One of the most frequently used types of transfer functions at the moment. The introduction of sigmoid-type functions was due to the limitations of neural networks with a threshold neuron activation function — with such an activation function, any of the network outputs is either zero or one, which limits the use of networks not in classification tasks. The use of sigmoidal functions made it possible to switch from binary outputs of a neuron to analog ones ^[12] . Transmission functions of this type, as a rule, are inherent in neurons located in the inner layers of the neural network.

Logistic function

Mathematically, the logistic function function can be expressed as:

Here t is the parameter of the function that determines its steepness . When t tends to infinity, the function degenerates into a threshold one. With Artificial neuron sigmoid degenerates into a constant function with a value of 0.5. The range of values of this function is in the interval (0,1). An important advantage of this function is the simplicity of its derivative:

The fact that the derivative of this function can be expressed in terms of its value facilitates the use of this function when training a network using the backpropagation algorithm ^[13] . A feature of neurons with such a transfer characteristic is that they amplify strong signals substantially less than weak ones, since the areas of strong signals correspond to gentle characteristics.

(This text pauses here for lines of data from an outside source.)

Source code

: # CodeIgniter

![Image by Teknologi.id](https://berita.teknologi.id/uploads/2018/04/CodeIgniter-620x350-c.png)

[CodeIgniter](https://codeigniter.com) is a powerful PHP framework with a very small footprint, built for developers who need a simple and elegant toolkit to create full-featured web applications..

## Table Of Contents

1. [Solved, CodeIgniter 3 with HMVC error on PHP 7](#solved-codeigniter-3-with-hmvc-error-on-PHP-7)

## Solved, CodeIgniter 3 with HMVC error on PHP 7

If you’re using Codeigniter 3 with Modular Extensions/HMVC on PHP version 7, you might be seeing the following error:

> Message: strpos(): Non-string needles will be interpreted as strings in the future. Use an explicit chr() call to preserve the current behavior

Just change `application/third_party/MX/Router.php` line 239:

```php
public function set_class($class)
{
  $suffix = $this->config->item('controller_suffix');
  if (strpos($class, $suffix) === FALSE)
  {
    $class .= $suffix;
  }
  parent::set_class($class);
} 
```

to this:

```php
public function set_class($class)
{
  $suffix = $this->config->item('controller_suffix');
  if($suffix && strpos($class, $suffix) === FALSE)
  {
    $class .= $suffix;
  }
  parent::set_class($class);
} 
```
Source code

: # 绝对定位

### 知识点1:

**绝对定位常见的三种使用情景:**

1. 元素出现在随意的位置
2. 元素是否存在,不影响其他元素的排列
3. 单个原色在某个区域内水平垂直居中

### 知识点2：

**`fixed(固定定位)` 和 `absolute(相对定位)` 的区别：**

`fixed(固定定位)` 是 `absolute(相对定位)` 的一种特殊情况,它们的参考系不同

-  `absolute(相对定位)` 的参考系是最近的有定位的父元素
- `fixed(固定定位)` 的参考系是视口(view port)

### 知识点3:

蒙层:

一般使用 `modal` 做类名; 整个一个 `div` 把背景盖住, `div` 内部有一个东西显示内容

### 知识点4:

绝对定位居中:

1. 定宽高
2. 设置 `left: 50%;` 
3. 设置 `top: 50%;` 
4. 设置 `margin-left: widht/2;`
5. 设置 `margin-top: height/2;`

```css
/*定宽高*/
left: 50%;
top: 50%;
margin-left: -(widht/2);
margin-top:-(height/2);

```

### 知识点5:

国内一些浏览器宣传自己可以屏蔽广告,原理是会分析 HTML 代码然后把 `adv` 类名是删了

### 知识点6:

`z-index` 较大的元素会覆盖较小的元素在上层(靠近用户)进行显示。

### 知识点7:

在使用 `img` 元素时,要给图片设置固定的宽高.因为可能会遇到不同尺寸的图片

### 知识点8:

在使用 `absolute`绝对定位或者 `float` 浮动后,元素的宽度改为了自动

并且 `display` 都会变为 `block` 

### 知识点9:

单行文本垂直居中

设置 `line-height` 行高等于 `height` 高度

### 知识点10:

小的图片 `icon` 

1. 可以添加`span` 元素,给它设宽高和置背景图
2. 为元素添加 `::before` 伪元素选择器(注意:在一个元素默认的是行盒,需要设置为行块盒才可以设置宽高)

This prevents saturation from large signals ^[14] .

Hyperbolic Tangent]

Using the hyperbolic tangent function

differs from the above logistic curve in that its range of values lies in the interval (-1; 1). Since the ratio is true

then both graphs differ only in the scale of the axes. The derivative of the hyperbolic tangent, of course, is also expressed by a quadratic function of the value; the property of resisting saturation takes place just as well.

Modified Hyperbolic Tangent

Using Modified Hyperbolic Tangent Function

scaled along the ordinate axis up to the interval [-1; 1] allows to obtain a family of sigmoidal functions.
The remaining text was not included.